I write a dumb blog. The syntax of this statement is purposefully atrocious, but I embrace the grammatical horror with the same warmth that I embrace the concept of this blog itself. You see, even though I may want to be a writer, this blog does exemplify the merits (or even highlight the goals) of that desire. It instead serves a completely different function in my life: I tend to write compulsively, with constant ebb and flow throughout my day of work, emailing friends, or arguing sports, or posting lame observations. And rarely, if ever, is it because I want to tell people things. It is because the mere act is wholly satisfying. There is conversation going on constantly inside my head, one that seems of grave importance, but usually being about nothing more superfluous than surprising aptness of certain films or the lacking qualities of certain people. But if I do not share these things, they are somehow lost. An argument inside my head is nowhere for it to live. It should breath. It should be expressed and crafted. And maybe if it is lucky it should be ever so lucky as to be read by a single eyeball; because inherently the passing thoughts and notions inside one’s head are horribly lonesome things.

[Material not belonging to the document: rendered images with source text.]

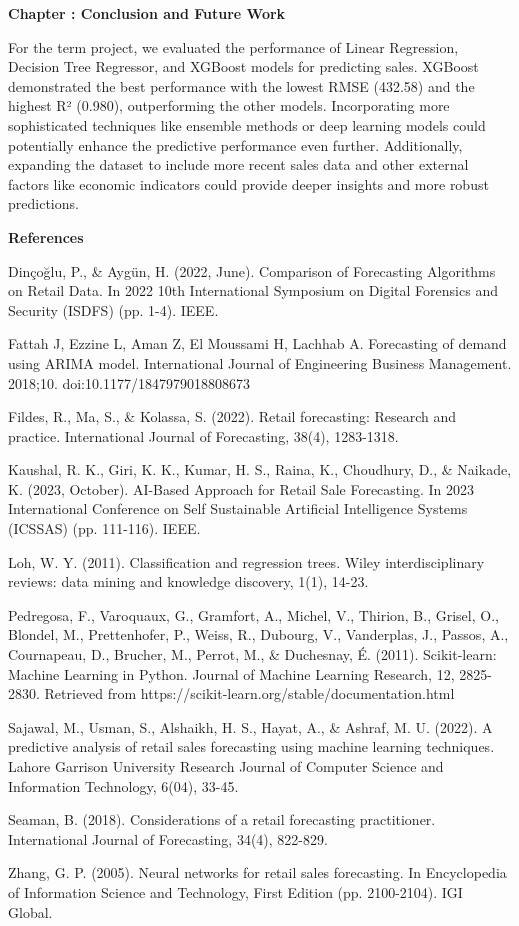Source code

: \documentclass{article}
\newcounter{chapter}
\renewcommand{\thechapter}{\arabic{chapter}}
\newcommand{\mychapter}[1]{
    \stepcounter{chapter}
    \clearpage %
    \noindent
    \begin{center}
        \LARGE\bfseries Chapter \thechapter: #1
    \end{center}
    \vspace{0.25in} %
}
\begin{document}
\mychapter{Conclusion and Future Work}

For the term project, we evaluated the performance of Linear Regression, Decision Tree Regressor, and XGBoost models for predicting sales. XGBoost demonstrated the best performance with the lowest RMSE (432.58) and the highest R² (0.980), outperforming the other models. Incorporating more sophisticated techniques like ensemble methods or deep learning models could potentially enhance the predictive performance even further. Additionally, expanding the dataset to include more recent sales data and other external factors like economic indicators could provide deeper insights and more robust predictions.

\clearpage %
\noindent
\begin{center}
    \LARGE\bfseries References
\end{center}
\vspace{0.5in} %


Dinçoğlu, P., \& Aygün, H. (2022, June). Comparison of Forecasting Algorithms on Retail Data. In 2022 10th International Symposium on Digital Forensics and Security (ISDFS) (pp. 1-4). IEEE.

Fattah J, Ezzine L, Aman Z, El Moussami H, Lachhab A. Forecasting of demand using ARIMA model. International Journal of Engineering Business Management. 2018;10. doi:10.1177/1847979018808673

Fildes, R., Ma, S., \& Kolassa, S. (2022). Retail forecasting: Research and practice. International Journal of Forecasting, 38(4), 1283-1318.

Kaushal, R. K., Giri, K. K., Kumar, H. S., Raina, K., Choudhury, D., \& Naikade, K. (2023, October). AI-Based Approach for Retail Sale Forecasting. In 2023 International Conference on Self Sustainable Artificial Intelligence Systems (ICSSAS) (pp. 111-116). IEEE.

Loh, W. Y. (2011). Classification and regression trees. Wiley interdisciplinary reviews: data mining and knowledge discovery, 1(1), 14-23.

Pedregosa, F., Varoquaux, G., Gramfort, A., Michel, V., Thirion, B., Grisel, O., Blondel, M., Prettenhofer, P., Weiss, R., Dubourg, V., Vanderplas, J., Passos, A., Cournapeau, D., Brucher, M., Perrot, M., \& Duchesnay, É. (2011). Scikit-learn: Machine Learning in Python. Journal of Machine Learning Research, 12, 2825-2830. Retrieved from https://scikit-learn.org/stable/documentation.html

Sajawal, M., Usman, S., Alshaikh, H. S., Hayat, A., \& Ashraf, M. U. (2022). A predictive analysis of retail sales forecasting using machine learning techniques. Lahore Garrison University Research Journal of Computer Science and Information Technology, 6(04), 33-45.

Seaman, B. (2018). Considerations of a retail forecasting practitioner. International Journal of Forecasting, 34(4), 822-829.

Zhang, G. P. (2005). Neural networks for retail sales forecasting. In Encyclopedia of Information Science and Technology, First Edition (pp. 2100-2104). IGI Global.
\end{document}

It’s not an alien notion. It is why people with absolutely no writing talent blog in various forms and why they share the most menial and useless details of their lives. The motive is not different from the most eloquent thoughts an essays of some of our great writers. When they think, or wonder, or develop a passing material fancy then one simply wants to feel like someone is coming with them. This is not to say this exercise is sad or pathetic, but just ultimately necessary. We tend to chastise those who share every detail of their lives as conversely having “no life” or probably lacking someone to share it with, but I find that to be a false appraisal. I have a wonderful significant other with which I share my life and hope to til the end of our days, but quite honestly, if I were to assault her with the daily pointless musings on “stuff” that pass through my head with alarming regularity, she would have long since obtained, loaded, and fired a shotgun directly into my person. And it would be wholly justified. Our significant others are there to enjoy the wonderful quiet and happy moments of our lives, not to listen to our needless crap, be our punching bags, or let us blow off steam. They are to be cherished. And so I write a dumb blog to bring people through the inherently lonesome and terrifying journey of trying to figure “stuff” out. Which I admit, makes it all the more strange that most of my arguments and theories are wholly declarative in nature. If I was really wondering or entertaining notions my blog would be far more nebulous and obtuse. It often reflects a cocksuredness that is completely absent from my actual mental dialogue. And such is a function of my own limitations.
And they are limited. I truly consider the quality of this blog to be substandard. I often rush out posts with one menial edit simply because it makes no sense spending infinite amounts of time crafting some thoughts that are wholly disposable. Which is not to say the thought or reasoning behind them is invalid, or that I’m not proud of some posts (the feminism one is rambling but I actually thing stands as pretty insightful. It certainly gets the most attention and emails to me). But I wholly assure you that all my best work sits in the litany of unfinished drafts that seem to outnumber the posts I already have on here. Mega Part 2’s that were promised, detailed analysis of tax policies, and the logical fallacies of a sub-standard health care system. It’s all my best work, yet all hopelessly half done and untimely (posts with some perceptive 2008 election coverage anyone?).
But the ultimate point is this: this blog is going to change. It’s going to become even more obtuse and superfluous. But only because I’ve already started, and going to start another blog which will be far more serious and professional in its aims.
The first blog which has already started is called www.foodilikeandfoodidontlike.wordpress.com and it evaluates food, restaurants, and culinary philosophy with far more seriousness than is often found in there. I hope to make it informative and fun, but wholly admit it’s core audience will be foodies and those with mild food curiosity.
The second blog is going to something else entirely. Devoid of gimmick or pomp, there will be actual, serious journalism comprised of interviews, profiles, and long form non-trivial essays. And I’m determined to make it actually good.
I will continue to post on stuffilike for sure. And I hope it will be entertaining. For example, I’m currently planning a long reoccurring series about sexual icons of yesterday and today and why there has to be a way to talk about them with an apt social and totally-non-sexist context.
So why talk about this? Is it really important to announce a paradigm shift in philosophy for a stupid blog? Well sort of, because this blog is surprisingly popular. Not mega popular “did you hear about it on so and so?” kind of of way, but in the way that I have a decent amount of actual readers who are not my family (or even friends!) and hundreds of people coming in the form of float-in-traffic every day (side-note: the search engine terms people use to find this blog are absolutely fucking hilarious). And I really do appreciate those who take the time to read. I truly do.
So I just wanted to give a heads up. Hope to keep seeing you.